» Your goal
The data that follows is to be copied exactly, with each image removed.

(Stored data entries)
--- START ---
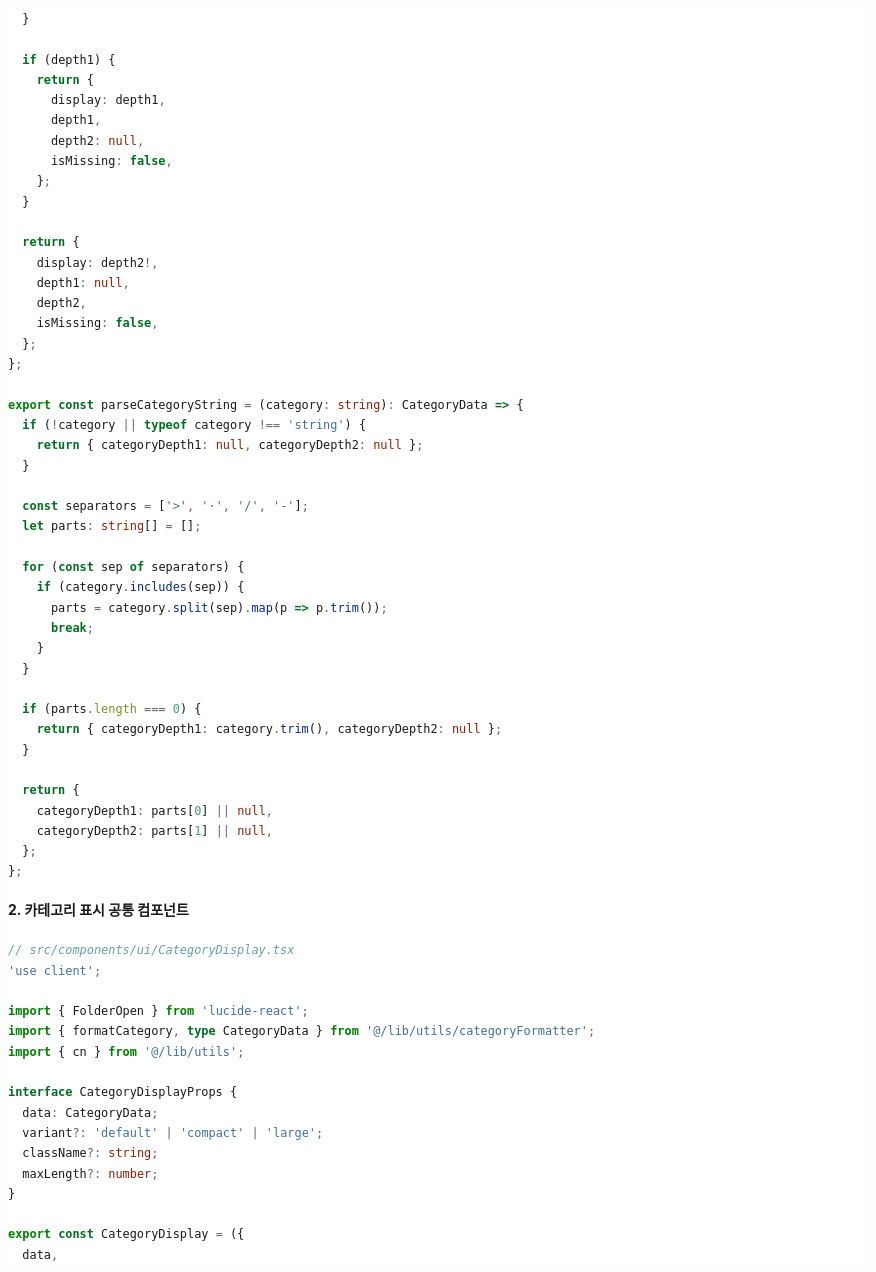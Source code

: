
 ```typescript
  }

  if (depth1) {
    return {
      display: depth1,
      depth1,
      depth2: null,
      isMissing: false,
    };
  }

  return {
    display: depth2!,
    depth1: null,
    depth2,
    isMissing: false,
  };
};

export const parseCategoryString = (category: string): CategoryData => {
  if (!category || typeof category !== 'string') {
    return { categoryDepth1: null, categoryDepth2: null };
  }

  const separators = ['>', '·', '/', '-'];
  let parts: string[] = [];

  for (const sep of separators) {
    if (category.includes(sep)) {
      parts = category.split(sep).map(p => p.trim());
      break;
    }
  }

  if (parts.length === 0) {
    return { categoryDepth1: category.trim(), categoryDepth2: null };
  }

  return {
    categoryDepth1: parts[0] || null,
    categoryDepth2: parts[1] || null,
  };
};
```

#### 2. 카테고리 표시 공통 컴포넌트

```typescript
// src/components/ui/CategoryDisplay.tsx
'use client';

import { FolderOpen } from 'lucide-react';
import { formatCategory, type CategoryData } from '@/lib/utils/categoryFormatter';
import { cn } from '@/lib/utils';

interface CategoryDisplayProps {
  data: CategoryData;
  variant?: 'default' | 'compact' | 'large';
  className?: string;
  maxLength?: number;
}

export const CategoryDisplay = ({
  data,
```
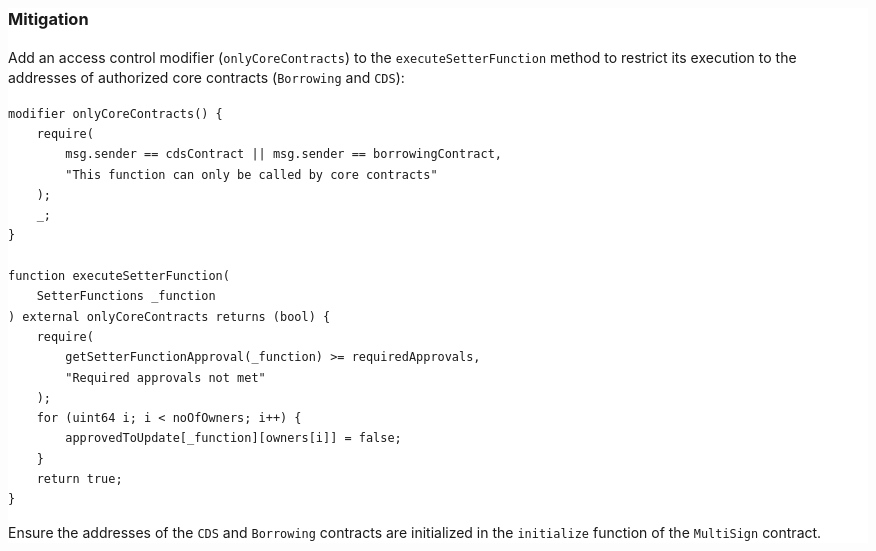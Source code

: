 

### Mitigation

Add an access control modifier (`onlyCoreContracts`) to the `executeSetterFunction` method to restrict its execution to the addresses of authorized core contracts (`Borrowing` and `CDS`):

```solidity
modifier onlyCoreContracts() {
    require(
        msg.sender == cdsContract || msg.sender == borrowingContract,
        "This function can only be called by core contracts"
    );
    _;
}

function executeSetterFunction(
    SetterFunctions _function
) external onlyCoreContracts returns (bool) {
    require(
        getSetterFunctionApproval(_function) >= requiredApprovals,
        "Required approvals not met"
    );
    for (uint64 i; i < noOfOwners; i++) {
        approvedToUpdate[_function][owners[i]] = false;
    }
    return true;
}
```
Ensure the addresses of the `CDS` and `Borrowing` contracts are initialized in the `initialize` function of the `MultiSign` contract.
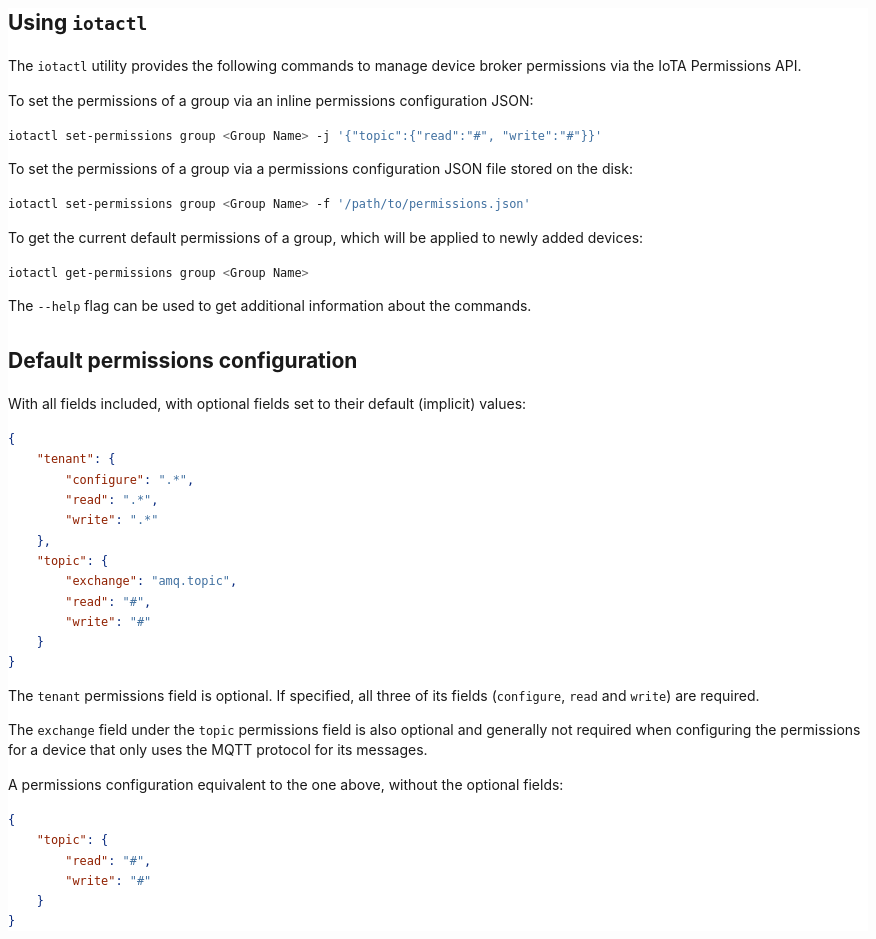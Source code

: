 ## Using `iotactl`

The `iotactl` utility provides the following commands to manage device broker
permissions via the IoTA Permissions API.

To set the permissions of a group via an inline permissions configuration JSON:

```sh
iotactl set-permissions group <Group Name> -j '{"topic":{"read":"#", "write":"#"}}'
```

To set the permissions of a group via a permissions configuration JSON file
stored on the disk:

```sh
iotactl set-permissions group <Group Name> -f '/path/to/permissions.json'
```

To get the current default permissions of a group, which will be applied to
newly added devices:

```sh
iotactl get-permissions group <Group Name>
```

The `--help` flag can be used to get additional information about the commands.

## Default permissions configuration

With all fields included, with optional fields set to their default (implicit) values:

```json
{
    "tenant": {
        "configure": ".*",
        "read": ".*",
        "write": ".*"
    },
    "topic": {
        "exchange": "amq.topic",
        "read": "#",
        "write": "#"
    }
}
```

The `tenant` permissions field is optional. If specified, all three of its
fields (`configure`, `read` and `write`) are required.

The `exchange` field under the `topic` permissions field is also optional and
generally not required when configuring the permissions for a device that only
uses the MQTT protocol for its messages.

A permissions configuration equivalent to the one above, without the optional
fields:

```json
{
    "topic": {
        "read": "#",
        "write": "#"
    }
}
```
--- END ---
» Answer section
Source code

:
 ```typescript
  }

  if (depth1) {
    return {
      display: depth1,
      depth1,
      depth2: null,
      isMissing: false,
    };
  }

  return {
    display: depth2!,
    depth1: null,
    depth2,
    isMissing: false,
  };
};

export const parseCategoryString = (category: string): CategoryData => {
  if (!category || typeof category !== 'string') {
    return { categoryDepth1: null, categoryDepth2: null };
  }

  const separators = ['>', '·', '/', '-'];
  let parts: string[] = [];

  for (const sep of separators) {
    if (category.includes(sep)) {
      parts = category.split(sep).map(p => p.trim());
      break;
    }
  }

  if (parts.length === 0) {
    return { categoryDepth1: category.trim(), categoryDepth2: null };
  }

  return {
    categoryDepth1: parts[0] || null,
    categoryDepth2: parts[1] || null,
  };
};
```

#### 2. 카테고리 표시 공통 컴포넌트

```typescript
// src/components/ui/CategoryDisplay.tsx
'use client';

import { FolderOpen } from 'lucide-react';
import { formatCategory, type CategoryData } from '@/lib/utils/categoryFormatter';
import { cn } from '@/lib/utils';

interface CategoryDisplayProps {
  data: CategoryData;
  variant?: 'default' | 'compact' | 'large';
  className?: string;
  maxLength?: number;
}

export const CategoryDisplay = ({
  data,
```
Source code

: 

### Mitigation

Add an access control modifier (`onlyCoreContracts`) to the `executeSetterFunction` method to restrict its execution to the addresses of authorized core contracts (`Borrowing` and `CDS`):

```solidity
modifier onlyCoreContracts() {
    require(
        msg.sender == cdsContract || msg.sender == borrowingContract,
        "This function can only be called by core contracts"
    );
    _;
}

function executeSetterFunction(
    SetterFunctions _function
) external onlyCoreContracts returns (bool) {
    require(
        getSetterFunctionApproval(_function) >= requiredApprovals,
        "Required approvals not met"
    );
    for (uint64 i; i < noOfOwners; i++) {
        approvedToUpdate[_function][owners[i]] = false;
    }
    return true;
}
```
Ensure the addresses of the `CDS` and `Borrowing` contracts are initialized in the `initialize` function of the `MultiSign` contract.
Source code

: ## Using `iotactl`

The `iotactl` utility provides the following commands to manage device broker
permissions via the IoTA Permissions API.

To set the permissions of a group via an inline permissions configuration JSON:

```sh
iotactl set-permissions group <Group Name> -j '{"topic":{"read":"#", "write":"#"}}'
```

To set the permissions of a group via a permissions configuration JSON file
stored on the disk:

```sh
iotactl set-permissions group <Group Name> -f '/path/to/permissions.json'
```

To get the current default permissions of a group, which will be applied to
newly added devices:

```sh
iotactl get-permissions group <Group Name>
```

The `--help` flag can be used to get additional information about the commands.

## Default permissions configuration

With all fields included, with optional fields set to their default (implicit) values:

```json
{
    "tenant": {
        "configure": ".*",
        "read": ".*",
        "write": ".*"
    },
    "topic": {
        "exchange": "amq.topic",
        "read": "#",
        "write": "#"
    }
}
```

The `tenant` permissions field is optional. If specified, all three of its
fields (`configure`, `read` and `write`) are required.

The `exchange` field under the `topic` permissions field is also optional and
generally not required when configuring the permissions for a device that only
uses the MQTT protocol for its messages.

A permissions configuration equivalent to the one above, without the optional
fields:

```json
{
    "topic": {
        "read": "#",
        "write": "#"
    }
}
```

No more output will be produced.